→ **Data extracts**:
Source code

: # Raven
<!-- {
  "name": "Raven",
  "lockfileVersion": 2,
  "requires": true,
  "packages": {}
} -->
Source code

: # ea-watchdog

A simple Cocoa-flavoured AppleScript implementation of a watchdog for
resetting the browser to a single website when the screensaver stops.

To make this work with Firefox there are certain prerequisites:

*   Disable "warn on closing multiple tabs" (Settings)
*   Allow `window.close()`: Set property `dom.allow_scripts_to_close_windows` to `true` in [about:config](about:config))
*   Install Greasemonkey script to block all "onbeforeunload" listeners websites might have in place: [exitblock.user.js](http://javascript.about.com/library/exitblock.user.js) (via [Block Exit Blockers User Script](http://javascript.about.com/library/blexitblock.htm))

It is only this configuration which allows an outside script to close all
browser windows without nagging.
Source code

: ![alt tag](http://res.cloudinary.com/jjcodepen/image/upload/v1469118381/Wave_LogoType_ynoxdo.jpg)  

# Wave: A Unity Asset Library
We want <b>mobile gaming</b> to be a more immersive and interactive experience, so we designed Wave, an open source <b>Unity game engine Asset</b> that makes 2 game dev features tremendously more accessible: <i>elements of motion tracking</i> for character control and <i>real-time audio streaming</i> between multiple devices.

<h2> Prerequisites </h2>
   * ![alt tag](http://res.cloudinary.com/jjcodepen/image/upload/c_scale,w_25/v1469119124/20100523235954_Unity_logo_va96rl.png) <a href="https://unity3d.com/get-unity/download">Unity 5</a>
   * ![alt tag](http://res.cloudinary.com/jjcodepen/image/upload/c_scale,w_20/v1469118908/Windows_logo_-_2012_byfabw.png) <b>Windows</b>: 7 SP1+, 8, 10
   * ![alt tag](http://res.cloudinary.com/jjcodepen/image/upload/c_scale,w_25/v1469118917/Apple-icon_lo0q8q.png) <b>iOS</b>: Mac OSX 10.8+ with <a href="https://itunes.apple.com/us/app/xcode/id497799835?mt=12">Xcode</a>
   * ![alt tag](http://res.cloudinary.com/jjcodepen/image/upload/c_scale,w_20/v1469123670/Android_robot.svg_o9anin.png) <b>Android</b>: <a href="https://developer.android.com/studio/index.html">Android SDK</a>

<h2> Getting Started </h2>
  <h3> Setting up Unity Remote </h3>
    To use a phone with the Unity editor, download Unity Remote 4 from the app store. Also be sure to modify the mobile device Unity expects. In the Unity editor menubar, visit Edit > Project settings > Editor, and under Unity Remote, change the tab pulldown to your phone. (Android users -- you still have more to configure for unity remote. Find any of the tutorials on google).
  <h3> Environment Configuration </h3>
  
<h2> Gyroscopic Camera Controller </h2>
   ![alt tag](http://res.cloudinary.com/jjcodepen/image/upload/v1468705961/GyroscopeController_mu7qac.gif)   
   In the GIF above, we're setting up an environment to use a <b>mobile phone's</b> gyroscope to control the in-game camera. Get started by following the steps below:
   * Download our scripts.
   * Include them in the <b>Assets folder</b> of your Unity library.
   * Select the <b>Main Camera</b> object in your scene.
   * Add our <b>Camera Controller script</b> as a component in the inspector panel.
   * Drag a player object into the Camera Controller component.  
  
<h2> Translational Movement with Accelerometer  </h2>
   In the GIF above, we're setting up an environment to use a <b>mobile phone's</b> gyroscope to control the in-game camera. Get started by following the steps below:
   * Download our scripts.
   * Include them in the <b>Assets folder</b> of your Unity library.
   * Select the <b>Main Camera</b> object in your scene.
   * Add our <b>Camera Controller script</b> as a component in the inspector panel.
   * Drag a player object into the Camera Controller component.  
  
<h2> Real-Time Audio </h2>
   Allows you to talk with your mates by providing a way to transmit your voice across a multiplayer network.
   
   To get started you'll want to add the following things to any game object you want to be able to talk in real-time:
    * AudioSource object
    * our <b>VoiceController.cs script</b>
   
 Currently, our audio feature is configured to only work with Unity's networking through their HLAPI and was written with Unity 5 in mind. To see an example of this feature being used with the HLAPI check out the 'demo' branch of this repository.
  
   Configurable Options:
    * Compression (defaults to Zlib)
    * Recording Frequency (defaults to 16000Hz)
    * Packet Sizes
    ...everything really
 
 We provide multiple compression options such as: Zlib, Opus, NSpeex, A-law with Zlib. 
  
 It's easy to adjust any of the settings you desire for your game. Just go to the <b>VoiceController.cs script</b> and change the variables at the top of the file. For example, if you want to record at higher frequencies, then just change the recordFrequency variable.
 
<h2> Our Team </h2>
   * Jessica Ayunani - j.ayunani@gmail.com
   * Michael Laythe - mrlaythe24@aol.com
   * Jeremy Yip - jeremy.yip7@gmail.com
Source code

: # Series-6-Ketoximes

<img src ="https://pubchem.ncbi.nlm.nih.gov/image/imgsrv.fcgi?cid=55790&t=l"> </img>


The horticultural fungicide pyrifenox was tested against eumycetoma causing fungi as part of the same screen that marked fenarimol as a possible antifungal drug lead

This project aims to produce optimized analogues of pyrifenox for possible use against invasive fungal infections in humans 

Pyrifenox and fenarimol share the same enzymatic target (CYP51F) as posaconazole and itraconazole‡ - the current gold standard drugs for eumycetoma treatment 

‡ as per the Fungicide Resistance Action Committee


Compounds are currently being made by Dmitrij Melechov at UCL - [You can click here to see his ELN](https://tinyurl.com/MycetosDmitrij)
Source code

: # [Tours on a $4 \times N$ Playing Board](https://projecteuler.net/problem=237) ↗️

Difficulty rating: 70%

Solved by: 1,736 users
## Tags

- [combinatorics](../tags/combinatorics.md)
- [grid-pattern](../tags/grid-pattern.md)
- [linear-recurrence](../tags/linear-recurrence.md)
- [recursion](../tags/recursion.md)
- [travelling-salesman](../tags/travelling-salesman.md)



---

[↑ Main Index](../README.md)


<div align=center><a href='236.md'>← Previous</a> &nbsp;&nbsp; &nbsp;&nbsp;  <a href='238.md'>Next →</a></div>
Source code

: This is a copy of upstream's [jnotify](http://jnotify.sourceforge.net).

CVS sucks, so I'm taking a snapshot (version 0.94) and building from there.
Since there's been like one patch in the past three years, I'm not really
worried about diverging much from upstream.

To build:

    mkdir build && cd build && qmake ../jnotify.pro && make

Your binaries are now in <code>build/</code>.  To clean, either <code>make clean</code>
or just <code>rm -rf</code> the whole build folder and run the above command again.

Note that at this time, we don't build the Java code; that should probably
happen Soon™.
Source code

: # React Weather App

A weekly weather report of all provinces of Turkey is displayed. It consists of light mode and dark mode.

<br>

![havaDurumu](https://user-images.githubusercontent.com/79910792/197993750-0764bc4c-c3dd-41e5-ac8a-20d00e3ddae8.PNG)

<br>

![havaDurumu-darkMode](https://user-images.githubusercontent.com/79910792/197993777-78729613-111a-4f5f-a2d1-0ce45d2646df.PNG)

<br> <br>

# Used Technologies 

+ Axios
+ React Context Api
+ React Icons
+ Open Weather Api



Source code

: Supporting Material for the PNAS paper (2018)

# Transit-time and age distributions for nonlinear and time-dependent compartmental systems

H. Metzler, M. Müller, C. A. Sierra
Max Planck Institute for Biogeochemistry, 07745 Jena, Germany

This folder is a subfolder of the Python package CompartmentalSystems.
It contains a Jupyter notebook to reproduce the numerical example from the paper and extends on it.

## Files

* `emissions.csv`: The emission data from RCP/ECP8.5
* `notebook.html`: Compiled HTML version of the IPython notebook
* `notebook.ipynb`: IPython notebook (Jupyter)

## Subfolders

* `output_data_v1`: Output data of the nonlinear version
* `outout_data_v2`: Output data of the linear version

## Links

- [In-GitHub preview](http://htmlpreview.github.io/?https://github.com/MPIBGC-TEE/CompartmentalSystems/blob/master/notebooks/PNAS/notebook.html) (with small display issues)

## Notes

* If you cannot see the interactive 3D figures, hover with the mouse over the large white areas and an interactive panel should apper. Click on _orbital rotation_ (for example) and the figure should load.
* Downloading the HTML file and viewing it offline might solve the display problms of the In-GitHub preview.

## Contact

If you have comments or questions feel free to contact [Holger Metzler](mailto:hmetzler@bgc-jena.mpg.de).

→ **What to produce**:
Filter the listing above so that only lines holding the word "close" remain, and report those lines.

→ **Output below**:
*   Allow `window.close()`: Set property `dom.allow_scripts_to_close_windows` to `true` in [about:config](about:config))
It is only this configuration which allows an outside script to close all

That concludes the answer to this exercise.